Supplied material START

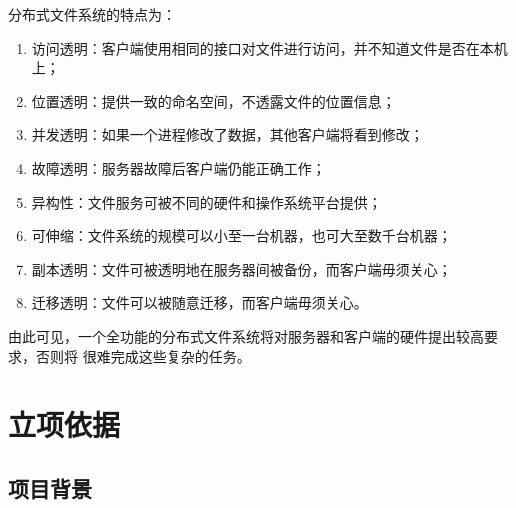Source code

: \documentclass{ctexart}
\begin{document}
分布式文件系统的特点为：
\begin{enumerate}
\item 访问透明：客户端使用相同的接口对文件进行访问，并不知道文件是否在本机上；
\item 位置透明：提供一致的命名空间，不透露文件的位置信息；
\item 并发透明：如果一个进程修改了数据，其他客户端将看到修改；
\item 故障透明：服务器故障后客户端仍能正确工作；
\item 异构性：文件服务可被不同的硬件和操作系统平台提供；
\item 可伸缩：文件系统的规模可以小至一台机器，也可大至数千台机器；
\item 副本透明：文件可被透明地在服务器间被备份，而客户端毋须关心；
\item 迁移透明：文件可以被随意迁移，而客户端毋须关心。
\end{enumerate}

由此可见，一个全功能的分布式文件系统将对服务器和客户端的硬件提出较高要求，否则将
很难完成这些复杂的任务。

\section{立项依据}
\subsection{项目背景}
\end{document}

Supplied material END

Exercise objective
Your task is to reproduce exactly the lines from the one with "分布式文件系统的特点为：" through the end of the listing. Both ends belong in the answer.

Answer space
分布式文件系统的特点为：
\begin{enumerate}
\item 访问透明：客户端使用相同的接口对文件进行访问，并不知道文件是否在本机上；
\item 位置透明：提供一致的命名空间，不透露文件的位置信息；
\item 并发透明：如果一个进程修改了数据，其他客户端将看到修改；
\item 故障透明：服务器故障后客户端仍能正确工作；
\item 异构性：文件服务可被不同的硬件和操作系统平台提供；
\item 可伸缩：文件系统的规模可以小至一台机器，也可大至数千台机器；
\item 副本透明：文件可被透明地在服务器间被备份，而客户端毋须关心；
\item 迁移透明：文件可以被随意迁移，而客户端毋须关心。
\end{enumerate}

由此可见，一个全功能的分布式文件系统将对服务器和客户端的硬件提出较高要求，否则将
很难完成这些复杂的任务。

\section{立项依据}
\subsection{项目背景}
\end{document}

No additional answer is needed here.